Recessions are usually characterised by a decline in economic activity over three quarters.
This is typically accompanied by falls in consumer confidence and spending, caused by price inflation, rising unemployment and a bear stock market.
The stock market has more red ink than black and share prices in sectors such as banking, property and retail have taken a particular pounding. Financial companies, particularly those involved in the USA’s sub prime shambles have suffered badly.
Some might say that their plight has more to do with greed, fraud and incompetence than general economic woes.
And a correction in house prices has been anticipated for at least two years when the ratios between wages, rents and house prices began their journey into economic craziness. The Economist in 2005 said that prices would fall by 20%, proving again that it is possible to forecast events or timing, but rarely both correctly.
Problems in the high street are being presented as another indicator of the recession and though Marks and Spencer has had a decline of 2.5 % in their Christmas sales, John Lewis at one end and Primark at the other have done well. Online sales are on the up.

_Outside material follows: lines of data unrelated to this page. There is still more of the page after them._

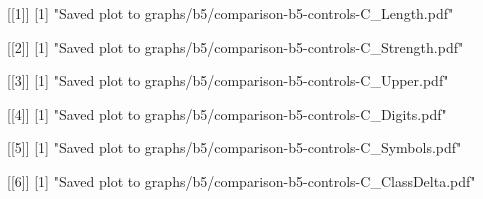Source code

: [[1]]
[1] "Saved plot to graphs/b5/comparison-b5-controls-C_Length.pdf"

[[2]]
[1] "Saved plot to graphs/b5/comparison-b5-controls-C_Strength.pdf"

[[3]]
[1] "Saved plot to graphs/b5/comparison-b5-controls-C_Upper.pdf"

[[4]]
[1] "Saved plot to graphs/b5/comparison-b5-controls-C_Digits.pdf"

[[5]]
[1] "Saved plot to graphs/b5/comparison-b5-controls-C_Symbols.pdf"

[[6]]
[1] "Saved plot to graphs/b5/comparison-b5-controls-C_ClassDelta.pdf"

So what is really happening?
Unemployment is falling. Oil prices as defined by Brent Crude are 10% down on the $100 dollars a barrel threshold. Inflation is still a risk which is why interest rates remain on hold. If consumers rein in their spending it will be no bad thing and if savings ratios start rising again, that’s all to the good.
In the advertising industry, a slump in ad spend is indicated by the IPA’s Bellwether report. Advertising activity is a function of corporate liquidity and consumer spending.
Previous recessions point out the dangers inherent in reducing communication investment in times of economic slowdowns. It will be even more damaging now that we have more knowledgeable and empowered consumers.
But advertising weight alone is not enough, nor clever creative advertisements.
Emulate Steve Jobs whose Apple showroom in Regents Street is one example of how to do it correctly. Give people what they want and they will besiege your store.